Large numbers of workers who have come from other countries live in Britain. Migration is often the result of poverty, lack of opportunity, war or persecution.

Capital moves around the world without restriction. As a matter of principle Left Unity is for the free movement of people and against all measures preventing them entering or leaving countries. Simultaneously, we seek to end poverty, lack of opportunity, war and persecution everywhere.

The bourgeoisie uses migrant workers, especially illegals, as worst paid labour. That is ensured through immigration laws and quotas, lack of security and police raids, detention centres and deportations.

The capitalist state in Britain now has an official ideology of anti-racism. Of course, racism still exists, as does the national chauvinist consensus which champions British imperialism’s interests against foreign rivals and sets worker against worker.

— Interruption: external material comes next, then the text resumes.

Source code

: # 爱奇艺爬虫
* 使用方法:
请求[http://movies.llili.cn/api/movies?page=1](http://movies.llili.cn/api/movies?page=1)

Migrant workers are not the problem. The capitalists who use them to increase competition between workers are. The reformist plea for non-racist immigration controls plays directly into the hands of our exploiters. It concedes the right of the state to bar workers from entering Britain.

It is in the interest of all workers that migrant workers and ethnic communities are integrated. Assimilation is progressive as long as if is not based upon force. In order to encourage integration and strengthen the unity of the working class, the following demands are put forward:

1. The right to speak and be educated in one’s own language. The right to conduct correspondence with the state in one’s own language.

2. The right to learn English for all migrant workers and their families. Employers must provide language courses.

3. The right to become citizens with full social and political rights for all workers who have resided in the country for six months.

4. Fight all discrimination based on race, ethnicity or culture by state or private bodies.

Communist Platform(migration)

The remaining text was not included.